(Assigned task)
Give back every record exactly as it reads.
++++++
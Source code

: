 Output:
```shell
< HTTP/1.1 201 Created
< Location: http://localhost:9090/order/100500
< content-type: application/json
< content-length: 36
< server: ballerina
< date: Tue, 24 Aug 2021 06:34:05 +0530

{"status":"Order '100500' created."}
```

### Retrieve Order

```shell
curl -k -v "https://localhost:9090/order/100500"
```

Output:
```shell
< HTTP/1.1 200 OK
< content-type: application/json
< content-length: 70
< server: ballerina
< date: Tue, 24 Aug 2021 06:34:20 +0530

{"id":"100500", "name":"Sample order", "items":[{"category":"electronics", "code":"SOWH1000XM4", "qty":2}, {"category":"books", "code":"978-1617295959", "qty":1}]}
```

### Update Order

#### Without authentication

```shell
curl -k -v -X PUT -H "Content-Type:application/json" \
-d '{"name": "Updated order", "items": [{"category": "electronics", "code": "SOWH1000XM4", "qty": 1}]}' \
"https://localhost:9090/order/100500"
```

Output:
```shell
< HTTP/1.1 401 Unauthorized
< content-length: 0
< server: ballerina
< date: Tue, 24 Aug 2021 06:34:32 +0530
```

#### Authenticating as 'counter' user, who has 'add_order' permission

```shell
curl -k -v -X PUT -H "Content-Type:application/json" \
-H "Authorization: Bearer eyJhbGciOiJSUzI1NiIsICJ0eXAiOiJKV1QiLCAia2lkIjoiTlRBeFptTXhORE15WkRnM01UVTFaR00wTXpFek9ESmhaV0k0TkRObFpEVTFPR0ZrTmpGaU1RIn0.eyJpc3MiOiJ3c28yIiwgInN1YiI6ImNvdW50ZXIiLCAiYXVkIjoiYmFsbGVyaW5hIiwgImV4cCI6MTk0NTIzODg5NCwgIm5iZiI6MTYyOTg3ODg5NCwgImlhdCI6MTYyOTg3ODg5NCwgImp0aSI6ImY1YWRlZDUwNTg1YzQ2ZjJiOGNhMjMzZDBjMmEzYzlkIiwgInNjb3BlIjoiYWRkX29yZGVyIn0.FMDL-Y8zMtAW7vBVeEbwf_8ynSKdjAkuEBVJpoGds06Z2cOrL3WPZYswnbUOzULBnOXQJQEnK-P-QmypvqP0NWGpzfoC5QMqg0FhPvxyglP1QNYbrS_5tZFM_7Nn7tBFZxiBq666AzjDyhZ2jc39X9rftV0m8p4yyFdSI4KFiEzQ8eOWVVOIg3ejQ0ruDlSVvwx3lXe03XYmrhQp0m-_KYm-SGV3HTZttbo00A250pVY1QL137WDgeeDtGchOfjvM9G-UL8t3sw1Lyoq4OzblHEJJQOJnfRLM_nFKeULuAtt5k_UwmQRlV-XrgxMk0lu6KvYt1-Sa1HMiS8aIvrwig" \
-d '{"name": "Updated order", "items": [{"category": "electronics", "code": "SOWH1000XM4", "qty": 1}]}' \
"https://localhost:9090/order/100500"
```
++++++
(Answer below)
Source code

: Output:
```shell
< HTTP/1.1 201 Created
< Location: http://localhost:9090/order/100500
< content-type: application/json
< content-length: 36
< server: ballerina
< date: Tue, 24 Aug 2021 06:34:05 +0530

{"status":"Order '100500' created."}
```

### Retrieve Order

```shell
curl -k -v "https://localhost:9090/order/100500"
```

Output:
```shell
< HTTP/1.1 200 OK
< content-type: application/json
< content-length: 70
< server: ballerina
< date: Tue, 24 Aug 2021 06:34:20 +0530

{"id":"100500", "name":"Sample order", "items":[{"category":"electronics", "code":"SOWH1000XM4", "qty":2}, {"category":"books", "code":"978-1617295959", "qty":1}]}
```

### Update Order

#### Without authentication

```shell
curl -k -v -X PUT -H "Content-Type:application/json" \
-d '{"name": "Updated order", "items": [{"category": "electronics", "code": "SOWH1000XM4", "qty": 1}]}' \
"https://localhost:9090/order/100500"
```

Output:
```shell
< HTTP/1.1 401 Unauthorized
< content-length: 0
< server: ballerina
< date: Tue, 24 Aug 2021 06:34:32 +0530
```

#### Authenticating as 'counter' user, who has 'add_order' permission

```shell
curl -k -v -X PUT -H "Content-Type:application/json" \
-H "Authorization: Bearer eyJhbGciOiJSUzI1NiIsICJ0eXAiOiJKV1QiLCAia2lkIjoiTlRBeFptTXhORE15WkRnM01UVTFaR00wTXpFek9ESmhaV0k0TkRObFpEVTFPR0ZrTmpGaU1RIn0.eyJpc3MiOiJ3c28yIiwgInN1YiI6ImNvdW50ZXIiLCAiYXVkIjoiYmFsbGVyaW5hIiwgImV4cCI6MTk0NTIzODg5NCwgIm5iZiI6MTYyOTg3ODg5NCwgImlhdCI6MTYyOTg3ODg5NCwgImp0aSI6ImY1YWRlZDUwNTg1YzQ2ZjJiOGNhMjMzZDBjMmEzYzlkIiwgInNjb3BlIjoiYWRkX29yZGVyIn0.FMDL-Y8zMtAW7vBVeEbwf_8ynSKdjAkuEBVJpoGds06Z2cOrL3WPZYswnbUOzULBnOXQJQEnK-P-QmypvqP0NWGpzfoC5QMqg0FhPvxyglP1QNYbrS_5tZFM_7Nn7tBFZxiBq666AzjDyhZ2jc39X9rftV0m8p4yyFdSI4KFiEzQ8eOWVVOIg3ejQ0ruDlSVvwx3lXe03XYmrhQp0m-_KYm-SGV3HTZttbo00A250pVY1QL137WDgeeDtGchOfjvM9G-UL8t3sw1Lyoq4OzblHEJJQOJnfRLM_nFKeULuAtt5k_UwmQRlV-XrgxMk0lu6KvYt1-Sa1HMiS8aIvrwig" \
-d '{"name": "Updated order", "items": [{"category": "electronics", "code": "SOWH1000XM4", "qty": 1}]}' \
"https://localhost:9090/order/100500"
```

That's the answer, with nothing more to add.